The talent level on the Carolina roster is pretty good, but turning that talent into on-field production depends on the health of a player and whether or not he is able to maintain the same level of play that earned him a roster spot during camp. The Panthers will have many veterans returning, and some of them, especially a few starters, will not be guaranteed their old spot on this year’s team.
Given the potential from the rookie class and the young players signed as undrafted free agents, the makings of some tight camp battles could be on the horizon.
Everyone knows the Carolina Panthers need considerable help at both safety and cornerback. The front office shored up both positions by bringing in veteran and rookie players via free agency. A couple of those rookies, Robert Lester and Melvin White, have left a very good first impression with the coaching staff during OTAs and the rookie minicamp.
Safety: Haruki Nakamura vs.

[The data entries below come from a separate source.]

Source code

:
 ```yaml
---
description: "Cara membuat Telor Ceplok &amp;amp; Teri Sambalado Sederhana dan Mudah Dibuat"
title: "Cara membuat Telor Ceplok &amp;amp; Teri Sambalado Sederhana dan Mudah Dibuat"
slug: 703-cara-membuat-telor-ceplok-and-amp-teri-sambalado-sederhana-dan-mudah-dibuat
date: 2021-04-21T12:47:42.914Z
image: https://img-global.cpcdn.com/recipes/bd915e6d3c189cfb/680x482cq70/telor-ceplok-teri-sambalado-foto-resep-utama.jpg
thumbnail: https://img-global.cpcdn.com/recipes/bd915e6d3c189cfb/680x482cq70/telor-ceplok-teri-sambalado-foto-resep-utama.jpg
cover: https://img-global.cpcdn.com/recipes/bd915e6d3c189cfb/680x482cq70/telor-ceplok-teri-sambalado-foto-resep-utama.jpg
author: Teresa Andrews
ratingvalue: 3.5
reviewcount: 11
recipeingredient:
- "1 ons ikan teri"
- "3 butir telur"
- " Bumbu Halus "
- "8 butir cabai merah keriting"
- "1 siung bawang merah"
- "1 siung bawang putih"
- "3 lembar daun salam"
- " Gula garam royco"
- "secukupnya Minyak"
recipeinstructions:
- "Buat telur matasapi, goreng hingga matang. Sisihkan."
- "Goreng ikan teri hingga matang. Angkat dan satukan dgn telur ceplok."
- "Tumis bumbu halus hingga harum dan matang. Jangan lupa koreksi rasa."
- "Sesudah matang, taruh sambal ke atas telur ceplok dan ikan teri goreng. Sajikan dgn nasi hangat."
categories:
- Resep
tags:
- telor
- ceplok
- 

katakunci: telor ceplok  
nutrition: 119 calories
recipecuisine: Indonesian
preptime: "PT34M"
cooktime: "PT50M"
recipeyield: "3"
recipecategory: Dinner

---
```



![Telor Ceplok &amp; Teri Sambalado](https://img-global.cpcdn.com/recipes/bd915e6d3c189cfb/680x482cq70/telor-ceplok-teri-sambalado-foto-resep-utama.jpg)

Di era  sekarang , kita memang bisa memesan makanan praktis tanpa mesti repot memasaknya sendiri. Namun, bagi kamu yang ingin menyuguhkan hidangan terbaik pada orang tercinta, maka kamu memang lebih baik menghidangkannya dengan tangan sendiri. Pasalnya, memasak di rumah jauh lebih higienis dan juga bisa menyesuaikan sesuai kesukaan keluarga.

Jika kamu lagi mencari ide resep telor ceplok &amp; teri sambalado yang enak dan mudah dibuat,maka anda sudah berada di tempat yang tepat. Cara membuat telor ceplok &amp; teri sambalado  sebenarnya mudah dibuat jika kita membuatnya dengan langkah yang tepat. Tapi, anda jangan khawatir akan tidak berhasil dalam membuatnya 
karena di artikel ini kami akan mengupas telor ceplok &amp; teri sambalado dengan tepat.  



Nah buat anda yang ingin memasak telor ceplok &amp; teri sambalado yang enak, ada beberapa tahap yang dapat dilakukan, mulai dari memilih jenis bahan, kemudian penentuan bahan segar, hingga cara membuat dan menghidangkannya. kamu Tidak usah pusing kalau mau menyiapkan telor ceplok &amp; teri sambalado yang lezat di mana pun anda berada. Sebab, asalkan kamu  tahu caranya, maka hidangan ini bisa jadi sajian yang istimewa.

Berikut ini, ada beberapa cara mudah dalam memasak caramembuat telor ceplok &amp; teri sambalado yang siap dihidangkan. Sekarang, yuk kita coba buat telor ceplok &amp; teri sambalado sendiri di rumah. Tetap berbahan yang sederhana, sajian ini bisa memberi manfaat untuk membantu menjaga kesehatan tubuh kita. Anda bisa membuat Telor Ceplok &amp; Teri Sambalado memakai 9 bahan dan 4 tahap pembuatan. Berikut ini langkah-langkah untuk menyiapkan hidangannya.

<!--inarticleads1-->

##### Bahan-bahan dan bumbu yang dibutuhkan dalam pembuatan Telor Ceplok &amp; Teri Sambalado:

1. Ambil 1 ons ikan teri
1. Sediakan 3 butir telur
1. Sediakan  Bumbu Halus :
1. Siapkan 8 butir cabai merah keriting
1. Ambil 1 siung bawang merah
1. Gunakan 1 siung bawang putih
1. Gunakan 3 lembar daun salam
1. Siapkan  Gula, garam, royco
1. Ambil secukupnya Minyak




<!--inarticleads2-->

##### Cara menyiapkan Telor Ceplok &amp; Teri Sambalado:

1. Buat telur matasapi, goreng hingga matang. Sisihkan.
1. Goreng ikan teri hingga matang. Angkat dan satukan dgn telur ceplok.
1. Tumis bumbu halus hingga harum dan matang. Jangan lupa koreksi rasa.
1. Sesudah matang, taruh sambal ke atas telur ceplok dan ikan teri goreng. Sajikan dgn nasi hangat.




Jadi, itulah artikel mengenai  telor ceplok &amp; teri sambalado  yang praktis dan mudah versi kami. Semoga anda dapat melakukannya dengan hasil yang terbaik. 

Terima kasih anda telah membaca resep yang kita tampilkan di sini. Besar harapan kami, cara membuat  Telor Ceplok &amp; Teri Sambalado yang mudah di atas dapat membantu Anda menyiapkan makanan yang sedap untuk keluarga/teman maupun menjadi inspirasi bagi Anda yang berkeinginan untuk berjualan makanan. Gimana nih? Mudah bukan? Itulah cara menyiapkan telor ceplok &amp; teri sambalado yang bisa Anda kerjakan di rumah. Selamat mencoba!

Robert Lester vs. Colin Jones
This is a classic battle of two veterans pitted against an up-and-coming rookie. Nakamura was last year’s starter but some inconsistency on his part led to some big plays being made against the Panthers. Some could argue that one cost them a victory over a division rival.
While the winner will be named the starter, a consolation prize could be in order for the second-place finisher. That prize should be a roster spot.
Nakamura has the inside track on the position, as he is familiar with the defensive schemes and may want to prove himself with a better second season with Carolina. He has a lot of talent, and he can be an asset to the defense. However, he needs to make tackles and prevent opposing quarterbacks from completing the deep ball.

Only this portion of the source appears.